🔬 Fixed struct serialization system, using Python 3.9 annotated type hints

Overview

py-struct

Fixed-size struct serialization, using Python 3.9 annotated type hints

This was originally uploaded as a Gist because it's not intended as a serious project, but I decided to take it a bit further and add some features.

Features:

  • One file, zero dependencies
  • Easy to use, just annotate your fields and use the decorator
  • Overridable (just define __load__, __save__, __size__, __align__)
  • Compatible with dataclasses
  • Integer / float primitives
  • Fixed size arrays
  • Raw chunks (bytes)
  • Static checking / size calculation
  • Packed or aligned structs, with 3 padding handling modes

Getting started

from .serialization import *
from io import BytesIO
from dataclasses import dataclass

# C ALIASES (for LP64)

Bool = U8
Char = S8; UChar = U8
Short = S16; UShort = U16
Int = S32; UInt = U32
Long = S64; ULong = U64
IntPtr = S64; UIntPtr = U64
Ptr = Size = U64

# Define some structs

@dataclass
class Foo(Struct):
    yeet: Bool
    ping: Bool

@dataclass
class MyStruct(Struct):
    foo: Foo
    bar: UInt
    three_bazs: tuple[Long, Long, Long]

# Decode with __load__(), passing an IO

data = b'\x01\x00\x00\x00\x00\x05\x00\x00\x01\x00\x00\x00\x00\x00\x00\x00\x02\x00\x00\x00\x00\x00\x00\x00\x03\x00\x00\x00\x00\x00\x00\x00'
parsed = MyStruct.__load__(BytesIO(data))

assert parsed == MyStruct(foo=Foo(yeet=1, ping=0), bar=1280, three_bazs=(1, 2, 3))

# Encode back with __save__()

parsed.__save__(st := BytesIO())
assert data == st.getvalue()

Usage

Serializable protocol

A serializable class is one that implements the FixedSerializable protocol:

  • __load__(cls, st: BinaryIO) -> cls: class method that deserializes a readable binary stream into an instance
  • __save__(self, st: BinaryIO): instance method that serializes the instance into a writeable binary stream
  • __size__: int: class attribute that indicates total serialized size
  • __align__: int: align factor (1 if no alignment)

__size__ is expected to be a multiple of __align__ i.e. it includes any trailing alignment as needed.

class Color(NamedTuple):
    r: int
    g: int
    b: int

    __size__ = 3
    __align__ = 1
    @classmethod
    def __load__(cls, st):
        return cls(*st.read(3))
    def __save__(self, st):
        st.write(bytes(self))

Structs

Most times you'll just derive from Struct, which implements the serializable protocol for you, based on the property annotations of the class.
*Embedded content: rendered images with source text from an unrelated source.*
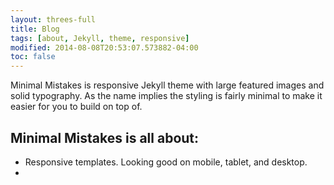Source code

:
 ```yaml
---
layout: threes-full
title: Blog
tags: [about, Jekyll, theme, responsive]
modified: 2014-08-08T20:53:07.573882-04:00
toc: false
---
```


Minimal Mistakes is responsive Jekyll theme with large featured images and solid typography. As the name implies the styling is fairly minimal to make it easier for you to build on top of.

## Minimal Mistakes is all about:

* Responsive templates. Looking good on mobile, tablet, and desktop.
*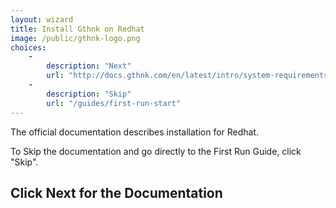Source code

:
 ```yaml
---
layout: wizard
title: Install Gthnk on Redhat
image: /public/gthnk-logo.png
choices:
    -
        description: "Next"
        url: "http://docs.gthnk.com/en/latest/intro/system-requirements.html#redhat"
    -
        description: "Skip"
        url: "/guides/first-run-start"
---
```


The official documentation describes installation for Redhat.

To Skip the documentation and go directly to the First Run Guide, click "Skip".

## Click Next for the Documentation
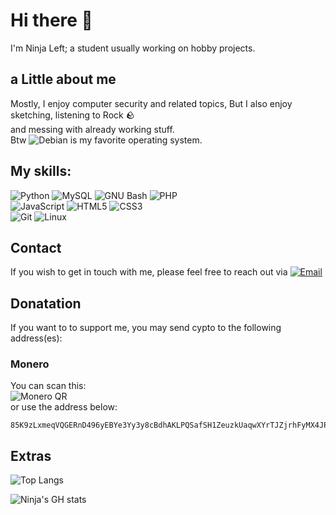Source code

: <!-- <div align=center>
    <img src="./imgs/NjL.png" alt="Under Construction">
</div> -->

# Hi there 👋
I'm Ninja Left; a student usually working on hobby projects.

## a Little about me
Mostly, I enjoy computer security and related topics, But I also enjoy sketching, listening to Rock :rock: <br>
and messing with already working stuff. <br>
Btw ![Debian](https://img.shields.io/badge/-Debian-A81D33?style=flat-square&logo=Debian) is my favorite operating system.


## My skills:
![Python](https://img.shields.io/badge/-Python-232F3E?style=flat-square&logo=Python&logoColor=#3776AB)
![MySQL](https://img.shields.io/badge/-MySQL-232F3E?style=flat-square&logo=mysql)
![GNU Bash](https://img.shields.io/badge/-Bash-232F3E?style=flat-square&logo=GNUBash)
![PHP](https://img.shields.io/badge/-PHP-232F3E?style=flat-square&logo=PHP)
<br>
![JavaScript](https://img.shields.io/badge/-JavaScript-232F3E?style=flat-square&logo=javascript)
![HTML5](https://img.shields.io/badge/-HTML5-232F3E?style=flat-square&logo=html5&logoColor=E34F26)
![CSS3](https://img.shields.io/badge/-CSS3-232F3E?style=flat-square&logo=css3&logoColor=1572B6)
<br>
![Git](https://img.shields.io/badge/-Git-232F3E?style=flat-square&logo=git)
![Linux](https://img.shields.io/badge/-Linux-232F3E?style=flat-square&logo=Linux&logoColor=white)

## Contact
If you wish to get in touch with me, please feel free to reach out via 
[![Email](https://img.shields.io/badge/Email-n1nj4r8%40dnmx.org-black?style=flat-square&logo=Protonmail&labelColor=white)](mailto:n1nj4r8@dnmx.org)
<br>

## Donatation
If you want to to support me, you may send cypto to the following address(es):
### Monero <img width=16px src="https://github.com/ninja-left/ninja-left/assets/110196116/264d1b63-a94d-4706-b263-4fd4053388b5">
You can scan this: <br>
![Monero QR](https://github.com/ninja-left/ninja-left/assets/110196116/d455264a-2d2a-4fd7-ae3f-4c99def06ccd) <br>
or use the address below:

```shell
85K9zLxmeqVQGERnD496yEBYe3Yy3y8cBdhAKLPQSafSH1ZeuzkUaqwXYrTJZjrhFyMX4JPiz8yo2PtPZxCeuXtqNXJShX8
```

## Extras
![Top Langs](https://github-readme-stats.vercel.app/api/top-langs/?username=ninja-left&layout=donut&theme=dracula)

![Ninja's GH stats](https://github-readme-stats.vercel.app/api?username=ninja-left&show_icons=true&theme=dracula)
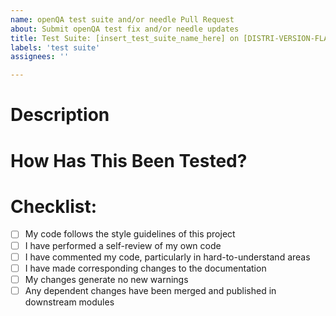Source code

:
 ```yaml
---
name: openQA test suite and/or needle Pull Request
about: Submit openQA test fix and/or needle updates
title: Test Suite: [insert_test_suite_name_here] on [DISTRI-VERSION-FLAVOR-ARCH]
labels: 'test suite'
assignees: ''

---
```


# Description

<!-- Provide a brief description of the pull request here -->
<!-- If applicable, specify the issue number this PR fixes -->

<!-- eg: Fixes #999 -->


# How Has This Been Tested?

<!-- Indicate what you have done to test this PR, with screenshots if appropriate -->


# Checklist:

- [ ] My code follows the style guidelines of this project
- [ ] I have performed a self-review of my own code
- [ ] I have commented my code, particularly in hard-to-understand areas
- [ ] I have made corresponding changes to the documentation
- [ ] My changes generate no new warnings
- [ ] Any dependent changes have been merged and published in downstream modules
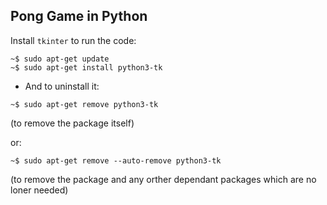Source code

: 
## Pong Game in Python

Install `tkinter` to run the code:

```
~$ sudo apt-get update
~$ sudo apt-get install python3-tk
```

- And to uninstall it: 

```
~$ sudo apt-get remove python3-tk
```
(to remove the package itself)

or:


```
~$ sudo apt-get remove --auto-remove python3-tk
```
(to remove the package and any orther dependant packages which are no loner needed)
As in C, fields are serialized in order of declaration.

@dataclass
class Color(Struct):
    r: U8
    g: U8
    b: U8

The implemented __load__ will construct an instance of the class passsing in keyword arguments according to the property annotations. In this example, the class will be constructed like Color(r=0, g=21, b=10). To avoid implementing the constructor and other methods yourself, Python's dataclass decorator can be used.

For the annotated properties, the following types are allowed:

  • A class implementing the serializable protocol, such as another struct.
  • One of the provided integer / float primitives: U8, S8, U16, S16, U32, S32, U64, S64, F32, F64. These are aliases of int with custom metadata consumed by Struct.
  • bytes, list[T] or tuple[T, ...] (where T is itself an allowed type).
  • A tuple with allowed types as elements. However, it must be annotated with FixedSize metadata like so: Annotated[list[U8], FixedSize(20)]

Struct is a metaclass, so it must be the first parent. Inheritace (subclassing the struct class, or more parents in addition to Struct) is discouraged and will probably not work correctly.

Alignment

Struct can automatically insert padding to align fields according to their __align__ attribute (or for primitives, their size). In this case, the struct itself is aligned to the LCM of the field alignments (and its __size__ is padded accordingly).

The align metaclass attribute controls how alignment is handled:

  • discard (default): When decoding, any bytes are accepted as padding (and discarded). When encoding, zeroes are inserted. (This is the only alignment mode that introduces malleability.)
  • zeros: Like discard, but only zeroes are accepted as padding when decoding.
  • explicit: Don't actually insert any padding, just check that all fields are aligned and that __size__ is aligned too. This mode expects you to explicitly declare padding as (for example) bytes.
  • no: No alignment at all. Field alignments are ignored and __align__ is set to 1. This is equivalent to a packed / unaligned struct.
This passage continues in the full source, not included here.